По росписи Чернышева, оказалось, что в одной Московской губернии, в ее девяти провинциях, находился 151 монастырь, за которым числилось 242 158 крестьянских душ мужского пола. Кроме того, 14 монастырей других губерний имели в Московской губернии, а московские монастыри – в других губерниях 7719 душ. Таким образом, всего в Московской губернии имели свои вотчины 165 монастырей с 250 тысячами человек (без 83 душ).
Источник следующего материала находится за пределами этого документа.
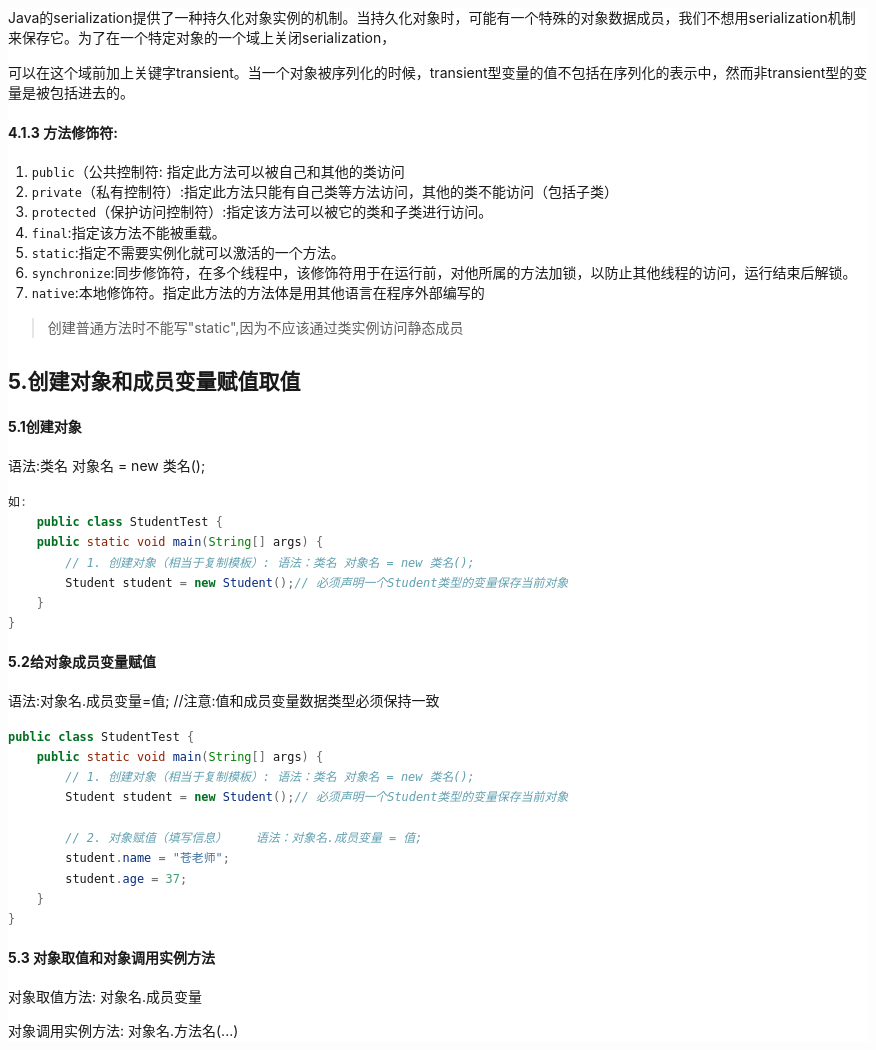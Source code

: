 Java的serialization提供了一种持久化对象实例的机制。当持久化对象时，可能有一个特殊的对象数据成员，我们不想用serialization机制来保存它。为了在一个特定对象的一个域上关闭serialization，

可以在这个域前加上关键字transient。当一个对象被序列化的时候，transient型变量的值不包括在序列化的表示中，然而非transient型的变量是被包括进去的。

#### 4.1.3 方法修饰符:

1. `public`（公共控制符: 指定此方法可以被自己和其他的类访问
2. `private`（私有控制符）:指定此方法只能有自己类等方法访问，其他的类不能访问（包括子类）
3. `protected`（保护访问控制符）:指定该方法可以被它的类和子类进行访问。
4. `final`:指定该方法不能被重载。
5. `static`:指定不需要实例化就可以激活的一个方法。
6. `synchronize`:同步修饰符，在多个线程中，该修饰符用于在运行前，对他所属的方法加锁，以防止其他线程的访问，运行结束后解锁。
7. `native`:本地修饰符。指定此方法的方法体是用其他语言在程序外部编写的

> 创建普通方法时不能写"static",因为不应该通过类实例访问静态成员

## 5.创建对象和成员变量赋值取值

#### 5.1创建对象

语法:类名 对象名 = new 类名();

```java
如:
	public class StudentTest {
	public static void main(String[] args) {
		// 1. 创建对象（相当于复制模板）: 语法：类名 对象名 = new 类名();
		Student student = new Student();// 必须声明一个Student类型的变量保存当前对象
	}
}
```

#### 5.2给对象成员变量赋值

语法:对象名.成员变量=值; //注意:值和成员变量数据类型必须保持一致

```java
public class StudentTest {
	public static void main(String[] args) {
		// 1. 创建对象（相当于复制模板）: 语法：类名 对象名 = new 类名();
		Student student = new Student();// 必须声明一个Student类型的变量保存当前对象
		
		// 2. 对象赋值（填写信息）	语法：对象名.成员变量 = 值;
		student.name = "苍老师";
		student.age = 37;
	}
}
```

#### 5.3 对象取值和对象调用实例方法

对象取值方法: 对象名.成员变量

对象调用实例方法: 对象名.方法名(...)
Из них наиболее богатыми были: Троицко-Сергиев [Троице-Сергиев] монастырь, который имел 58 604 души; Чудов – 11 559; Вознесенский – 7864; Иосифа Волоцкого – 7634; московский Новодевичий – 5908; Ново-Спасский – 5096; Саввы Сторожевского – 5170; Пафнутиев Боровский – 5650; Спасо-Евфимиев в Суздале – 8923; костромской Ипатьевский – 9233; Борисоглебский Переславль-Залесской провинции – 8648; Рождественский владимирский – 5282 и т. д.
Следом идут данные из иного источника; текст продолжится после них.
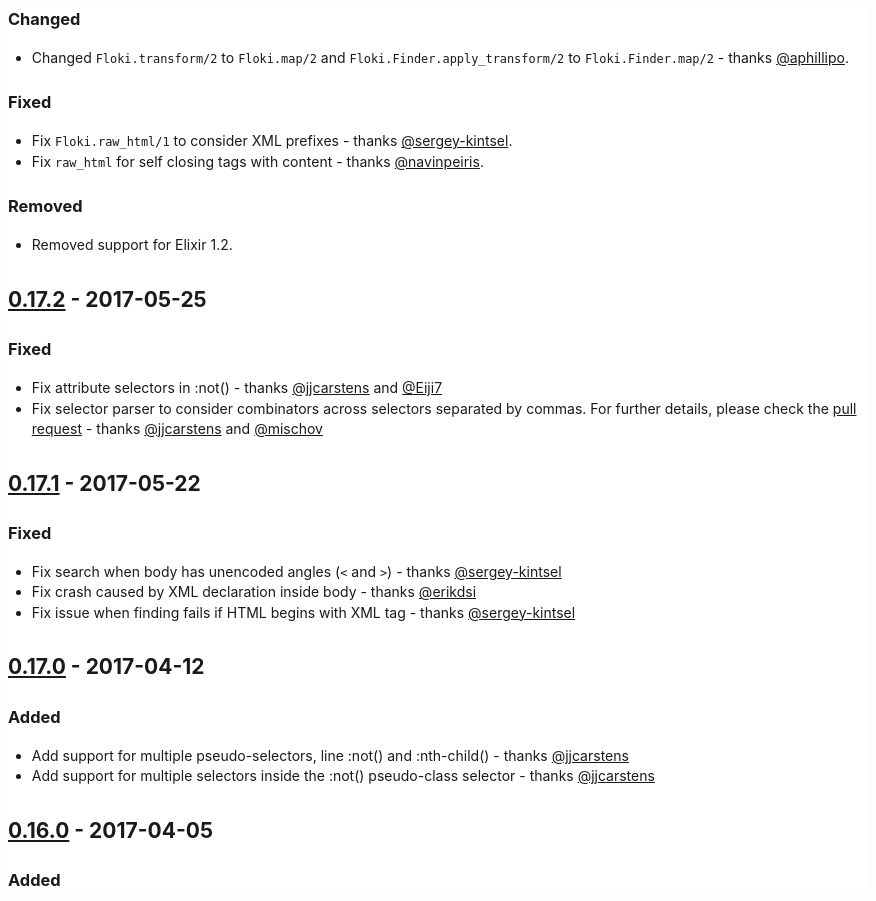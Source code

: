 ### Changed

- Changed `Floki.transform/2` to `Floki.map/2` and `Floki.Finder.apply_transform/2` to `Floki.Finder.map/2` - thanks [@aphillipo](https://github.com/aphillipo).

### Fixed

- Fix `Floki.raw_html/1` to consider XML prefixes - thanks [@sergey-kintsel](https://github.com/sergey-kintsel).
- Fix `raw_html` for self closing tags with content - thanks [@navinpeiris](https://github.com/navinpeiris).

### Removed

- Removed support for Elixir 1.2.

## [0.17.2] - 2017-05-25

### Fixed

- Fix attribute selectors in :not() - thanks [@jjcarstens](https://github.com/jjcarstens) and [@Eiji7](https://github.com/Eiji7)
- Fix selector parser to consider combinators across selectors separated by commas.
For further details, please check the [pull request](https://github.com/philss/floki/pull/115) - thanks [@jjcarstens](https://github.com/jjcarstens) and [@mischov](https://github.com/mischov)

## [0.17.1] - 2017-05-22

### Fixed

- Fix search when body has unencoded angles (`<` and `>`) - thanks [@sergey-kintsel](https://github.com/sergey-kintsel)
- Fix crash caused by XML declaration inside body - thanks [@erikdsi](https://github.com/erikdsi)
- Fix issue when finding fails if HTML begins with XML tag - thanks [@sergey-kintsel](https://github.com/sergey-kintsel)

## [0.17.0] - 2017-04-12

### Added

- Add support for multiple pseudo-selectors, line :not() and :nth-child() - thanks [@jjcarstens](https://github.com/jjcarstens)
- Add support for multiple selectors inside the :not() pseudo-class selector - thanks [@jjcarstens](https://github.com/jjcarstens)

## [0.16.0] - 2017-04-05

### Added


[unreleased]: https://github.com/philss/floki/compare/v0.35.3...HEAD
[0.35.3]: https://github.com/philss/floki/compare/v0.35.2...v0.35.3
[0.35.2]: https://github.com/philss/floki/compare/v0.35.1...v0.35.2
[0.35.1]: https://github.com/philss/floki/compare/v0.35.0...v0.35.1
[0.35.0]: https://github.com/philss/floki/compare/v0.34.3...v0.35.0
[0.34.3]: https://github.com/philss/floki/compare/v0.34.2...v0.34.3
[0.34.2]: https://github.com/philss/floki/compare/v0.34.1...v0.34.2
[0.34.1]: https://github.com/philss/floki/compare/v0.34.0...v0.34.1
[0.34.0]: https://github.com/philss/floki/compare/v0.33.1...v0.34.0
[0.33.1]: https://github.com/philss/floki/compare/v0.33.0...v0.33.1
[0.33.0]: https://github.com/philss/floki/compare/v0.32.1...v0.33.0
[0.32.1]: https://github.com/philss/floki/compare/v0.32.0...v0.32.1
[0.32.0]: https://github.com/philss/floki/compare/v0.31.0...v0.32.0
[0.31.0]: https://github.com/philss/floki/compare/v0.30.1...v0.31.0
[0.30.1]: https://github.com/philss/floki/compare/v0.30.0...v0.30.1
[0.30.0]: https://github.com/philss/floki/compare/v0.29.0...v0.30.0
[0.29.0]: https://github.com/philss/floki/compare/v0.28.0...v0.29.0
[0.28.0]: https://github.com/philss/floki/compare/v0.27.0...v0.28.0
[0.27.0]: https://github.com/philss/floki/compare/v0.26.0...v0.27.0
[0.26.0]: https://github.com/philss/floki/compare/v0.25.0...v0.26.0
[0.25.0]: https://github.com/philss/floki/compare/v0.24.0...v0.25.0
[0.24.0]: https://github.com/philss/floki/compare/v0.23.1...v0.24.0
[0.23.1]: https://github.com/philss/floki/compare/v0.23.0...v0.23.1
[0.23.0]: https://github.com/philss/floki/compare/v0.22.0...v0.23.0
[0.22.0]: https://github.com/philss/floki/compare/v0.21.0...v0.22.0
[0.21.0]: https://github.com/philss/floki/compare/v0.20.4...v0.21.0
[0.20.4]: https://github.com/philss/floki/compare/v0.20.3...v0.20.4
[0.20.3]: https://github.com/philss/floki/compare/v0.20.2...v0.20.3
[0.20.2]: https://github.com/philss/floki/compare/v0.20.1...v0.20.2
[0.20.1]: https://github.com/philss/floki/compare/v0.20.0...v0.20.1
[0.20.0]: https://github.com/philss/floki/compare/v0.19.3...v0.20.0
[0.19.3]: https://github.com/philss/floki/compare/v0.19.2...v0.19.3
[0.19.2]: https://github.com/philss/floki/compare/v0.19.1...v0.19.2
[0.19.1]: https://github.com/philss/floki/compare/v0.19.0...v0.19.1
[0.19.0]: https://github.com/philss/floki/compare/v0.18.1...v0.19.0
[0.18.1]: https://github.com/philss/floki/compare/v0.18.0...v0.18.1
[0.18.0]: https://github.com/philss/floki/compare/v0.17.2...v0.18.0
[0.17.2]: https://github.com/philss/floki/compare/v0.17.1...v0.17.2
[0.17.1]: https://github.com/philss/floki/compare/v0.17.0...v0.17.1
[0.17.0]: https://github.com/philss/floki/compare/v0.16.0...v0.17.0
[0.16.0]: https://github.com/philss/floki/compare/v0.15.0...v0.16.0
[0.15.0]: https://github.com/philss/floki/compare/v0.14.0...v0.15.0
[0.14.0]: https://github.com/philss/floki/compare/v0.13.2...v0.14.0
[0.13.2]: https://github.com/philss/floki/compare/v0.13.1...v0.13.2
[0.13.1]: https://github.com/philss/floki/compare/v0.13.0...v0.13.1
[0.13.0]: https://github.com/philss/floki/compare/v0.12.1...v0.13.0
[0.12.1]: https://github.com/philss/floki/compare/v0.12.0...v0.12.1
[0.12.0]: https://github.com/philss/floki/compare/v0.11.0...v0.12.0
[0.11.0]: https://github.com/philss/floki/compare/v0.10.1...v0.11.0
[0.10.1]: https://github.com/philss/floki/compare/v0.10.0...v0.10.1
[0.10.0]: https://github.com/philss/floki/compare/v0.9.0...v0.10.0
[0.9.0]: https://github.com/philss/floki/compare/v0.8.1...v0.9.0
[0.8.1]: https://github.com/philss/floki/compare/v0.8.0...v0.8.1
[0.8.0]: https://github.com/philss/floki/compare/v0.7.2...v0.8.0
[0.7.2]: https://github.com/philss/floki/compare/v0.7.1...v0.7.2
[0.7.1]: https://github.com/philss/floki/compare/v0.7.0...v0.7.1
[0.7.0]: https://github.com/philss/floki/compare/v0.6.1...v0.7.0
[0.6.1]: https://github.com/philss/floki/compare/v0.6.0...v0.6.1
[0.6.0]: https://github.com/philss/floki/compare/v0.5.0...v0.6.0
[0.5.0]: https://github.com/philss/floki/compare/v0.4.1...v0.5.0
[0.4.1]: https://github.com/philss/floki/compare/v0.4.0...v0.4.1
[0.4.0]: https://github.com/philss/floki/compare/v0.3.3...v0.4.0
[0.3.3]: https://github.com/philss/floki/compare/v0.3.2...v0.3.3
[0.3.2]: https://github.com/philss/floki/compare/v0.3.1...v0.3.2
[0.3.1]: https://github.com/philss/floki/compare/v0.3.0...v0.3.1
[0.3.0]: https://github.com/philss/floki/compare/v0.2.1...v0.3.0
[0.2.1]: https://github.com/philss/floki/compare/v0.2.0...v0.2.1
[0.2.0]: https://github.com/philss/floki/compare/v0.1.1...v0.2.0
[0.1.1]: https://github.com/philss/floki/compare/v0.1.0...v0.1.1
[0.1.0]: https://github.com/philss/floki/compare/v0.0.5...v0.1.0
[0.0.5]: https://github.com/philss/floki/compare/v0.0.3...v0.0.5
Наряду с росписью крестьянских душ в монастырских вотчинах Чернышев привел сведения по той же Московской губернии о количестве людей, пользующихся общественным призрением в монастырях и богадельнях. Их оказалось, несмотря на энергичные меры Петра в насаждении таких учреждений[1002], весьма немного: престарелых и увечных солдат при монастырях – 558 человек; нищих в ста московских богадельнях – 928 душ мужского пола и 2653 – женского, всего – обоего пола 3581 человек. Подкидышей, которые «получали жалованье», – 445 мужского пола и 512 – женского, всего – 957 человек[1003].
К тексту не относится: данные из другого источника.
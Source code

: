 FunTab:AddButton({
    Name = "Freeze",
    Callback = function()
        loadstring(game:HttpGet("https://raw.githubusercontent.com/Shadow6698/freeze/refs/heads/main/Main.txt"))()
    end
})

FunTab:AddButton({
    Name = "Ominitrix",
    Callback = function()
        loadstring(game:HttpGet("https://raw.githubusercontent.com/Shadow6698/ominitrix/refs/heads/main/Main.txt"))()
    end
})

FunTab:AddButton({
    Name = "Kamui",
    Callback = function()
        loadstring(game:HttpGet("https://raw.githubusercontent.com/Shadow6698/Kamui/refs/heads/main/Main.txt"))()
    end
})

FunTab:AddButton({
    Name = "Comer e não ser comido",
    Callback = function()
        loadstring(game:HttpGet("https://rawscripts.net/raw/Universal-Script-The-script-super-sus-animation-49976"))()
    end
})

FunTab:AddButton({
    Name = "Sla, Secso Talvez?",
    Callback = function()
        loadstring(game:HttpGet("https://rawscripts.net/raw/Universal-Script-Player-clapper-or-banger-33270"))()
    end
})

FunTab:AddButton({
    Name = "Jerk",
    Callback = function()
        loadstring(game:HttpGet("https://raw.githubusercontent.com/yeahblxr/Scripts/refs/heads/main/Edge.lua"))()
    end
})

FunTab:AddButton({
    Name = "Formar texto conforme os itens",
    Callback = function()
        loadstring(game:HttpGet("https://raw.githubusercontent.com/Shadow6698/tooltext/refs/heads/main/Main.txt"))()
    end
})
Все эти сведения убеждали Петра в необходимости и своевременности принятия мер к пресечению роста монастырей и [к ограничению] дальнейшего развития столь пагубного для государства и общества явления. Вместе с тем Петр поставил своей задачей обратить монастыри, эти сложившиеся издавна общественные организации, обладавшие в большом количестве основным богатством того времени – землями с крестьянским на них населением, с готовыми постройками и прочим хозяйственным оборудованием, – в центры служения обществу. В этом направлении он долго и самостоятельно трудился при выработке основных положений реформы монастырей. Последние три года его жизни были посвящены, наряду с другими вопросами внутренней политики, подготовке этой реформы. В качестве литературных следов столь замечательных начинаний Петра остались материалы по выработке указа от 31 января 1724 года[1004], а также штаты монастырей и указы капитану Баскакову[1005] о приемах и характере предполагаемой реформы, [сохранившиеся] в архивах Сената и Кабинета Петра Великого [1006].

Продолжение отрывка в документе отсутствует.